• [Stored data entries]:
+++

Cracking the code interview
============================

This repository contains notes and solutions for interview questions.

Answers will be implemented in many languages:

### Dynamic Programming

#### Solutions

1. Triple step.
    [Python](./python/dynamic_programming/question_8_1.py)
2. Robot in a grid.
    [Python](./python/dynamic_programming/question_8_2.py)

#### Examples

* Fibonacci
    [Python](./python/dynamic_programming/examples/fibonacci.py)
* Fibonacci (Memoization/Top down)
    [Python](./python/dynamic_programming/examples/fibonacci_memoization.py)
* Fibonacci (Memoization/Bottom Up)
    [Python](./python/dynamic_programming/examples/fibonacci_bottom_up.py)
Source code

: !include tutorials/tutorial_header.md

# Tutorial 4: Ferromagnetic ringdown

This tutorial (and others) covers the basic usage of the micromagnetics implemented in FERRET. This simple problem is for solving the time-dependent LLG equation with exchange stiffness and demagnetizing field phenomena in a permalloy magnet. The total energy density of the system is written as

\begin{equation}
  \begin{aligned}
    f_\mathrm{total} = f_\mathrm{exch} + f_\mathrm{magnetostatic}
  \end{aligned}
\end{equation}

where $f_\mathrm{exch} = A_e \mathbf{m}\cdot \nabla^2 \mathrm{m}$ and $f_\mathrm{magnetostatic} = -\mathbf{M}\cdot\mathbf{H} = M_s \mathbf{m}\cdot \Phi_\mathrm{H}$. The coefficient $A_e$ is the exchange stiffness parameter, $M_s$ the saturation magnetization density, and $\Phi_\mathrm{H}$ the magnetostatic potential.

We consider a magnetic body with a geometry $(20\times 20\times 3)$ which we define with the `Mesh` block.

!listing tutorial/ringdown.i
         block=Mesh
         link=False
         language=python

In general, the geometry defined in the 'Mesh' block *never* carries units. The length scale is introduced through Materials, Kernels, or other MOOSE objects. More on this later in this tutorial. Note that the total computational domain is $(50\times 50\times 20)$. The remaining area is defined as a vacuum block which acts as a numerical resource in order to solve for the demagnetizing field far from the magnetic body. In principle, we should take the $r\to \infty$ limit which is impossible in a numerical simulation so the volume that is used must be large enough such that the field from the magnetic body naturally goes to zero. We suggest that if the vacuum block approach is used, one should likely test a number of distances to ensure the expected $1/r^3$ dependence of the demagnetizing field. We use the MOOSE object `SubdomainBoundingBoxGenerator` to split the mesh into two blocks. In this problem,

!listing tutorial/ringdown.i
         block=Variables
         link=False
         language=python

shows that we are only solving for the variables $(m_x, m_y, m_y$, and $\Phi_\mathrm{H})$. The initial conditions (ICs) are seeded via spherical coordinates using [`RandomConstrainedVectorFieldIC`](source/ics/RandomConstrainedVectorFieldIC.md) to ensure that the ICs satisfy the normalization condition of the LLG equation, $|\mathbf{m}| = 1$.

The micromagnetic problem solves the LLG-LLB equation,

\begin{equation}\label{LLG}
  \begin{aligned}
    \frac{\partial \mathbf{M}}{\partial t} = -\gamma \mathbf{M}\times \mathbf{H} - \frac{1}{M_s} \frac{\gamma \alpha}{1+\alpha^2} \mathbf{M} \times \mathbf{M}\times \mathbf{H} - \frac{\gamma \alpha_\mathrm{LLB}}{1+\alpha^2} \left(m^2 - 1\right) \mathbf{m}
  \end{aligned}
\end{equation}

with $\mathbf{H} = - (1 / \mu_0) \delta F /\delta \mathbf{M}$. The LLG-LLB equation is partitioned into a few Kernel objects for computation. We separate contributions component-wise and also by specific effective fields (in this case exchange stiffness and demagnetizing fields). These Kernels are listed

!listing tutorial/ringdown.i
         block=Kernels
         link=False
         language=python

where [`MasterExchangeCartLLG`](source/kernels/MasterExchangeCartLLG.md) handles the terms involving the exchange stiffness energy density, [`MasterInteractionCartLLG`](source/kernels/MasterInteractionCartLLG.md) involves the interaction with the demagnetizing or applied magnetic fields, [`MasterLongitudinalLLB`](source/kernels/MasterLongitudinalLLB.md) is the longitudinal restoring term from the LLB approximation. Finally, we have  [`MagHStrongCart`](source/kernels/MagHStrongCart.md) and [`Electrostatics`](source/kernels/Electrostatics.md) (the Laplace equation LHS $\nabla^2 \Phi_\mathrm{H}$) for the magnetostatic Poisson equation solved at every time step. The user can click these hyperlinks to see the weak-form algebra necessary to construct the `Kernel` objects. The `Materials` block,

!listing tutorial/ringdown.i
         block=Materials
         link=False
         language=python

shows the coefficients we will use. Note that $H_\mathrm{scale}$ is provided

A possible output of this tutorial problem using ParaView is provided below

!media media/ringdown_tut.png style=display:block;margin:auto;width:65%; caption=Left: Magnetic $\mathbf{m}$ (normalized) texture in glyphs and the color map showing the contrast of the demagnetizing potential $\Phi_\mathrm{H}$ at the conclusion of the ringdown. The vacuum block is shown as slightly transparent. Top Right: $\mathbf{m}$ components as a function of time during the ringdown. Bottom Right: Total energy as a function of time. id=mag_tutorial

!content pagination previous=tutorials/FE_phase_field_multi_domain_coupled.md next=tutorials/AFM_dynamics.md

+++

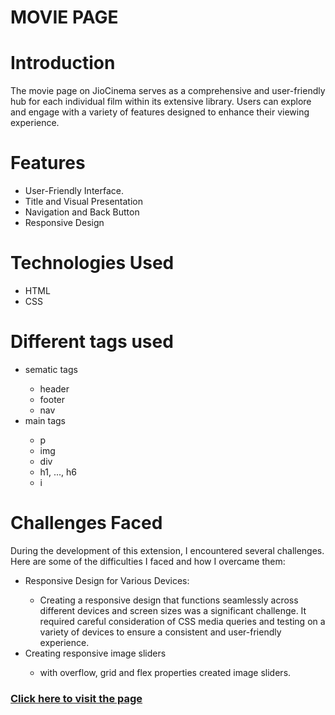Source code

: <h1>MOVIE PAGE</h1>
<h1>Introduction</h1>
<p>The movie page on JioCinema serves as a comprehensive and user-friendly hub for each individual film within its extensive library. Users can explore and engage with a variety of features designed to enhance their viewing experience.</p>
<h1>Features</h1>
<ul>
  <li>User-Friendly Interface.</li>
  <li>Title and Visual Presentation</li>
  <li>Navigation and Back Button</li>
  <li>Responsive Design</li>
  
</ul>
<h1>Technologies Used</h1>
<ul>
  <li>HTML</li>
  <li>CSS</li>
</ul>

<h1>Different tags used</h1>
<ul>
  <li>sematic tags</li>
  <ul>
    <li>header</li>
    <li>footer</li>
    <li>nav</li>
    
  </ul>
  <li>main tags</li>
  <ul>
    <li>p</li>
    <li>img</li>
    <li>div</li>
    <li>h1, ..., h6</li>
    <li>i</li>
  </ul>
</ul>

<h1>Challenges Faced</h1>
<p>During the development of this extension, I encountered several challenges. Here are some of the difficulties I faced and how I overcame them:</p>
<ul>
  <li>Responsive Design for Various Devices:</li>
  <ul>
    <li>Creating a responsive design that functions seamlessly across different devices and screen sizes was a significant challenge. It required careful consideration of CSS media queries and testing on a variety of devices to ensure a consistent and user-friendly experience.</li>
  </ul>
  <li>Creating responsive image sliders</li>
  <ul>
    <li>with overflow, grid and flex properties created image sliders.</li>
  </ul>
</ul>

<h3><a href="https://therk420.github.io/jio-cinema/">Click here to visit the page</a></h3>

+++

• [Requirement]: Using the records above, list each line that includes "tags".

• [Response for this exercise]:
<h1>Different tags used</h1>
  <li>sematic tags</li>
  <li>main tags</li>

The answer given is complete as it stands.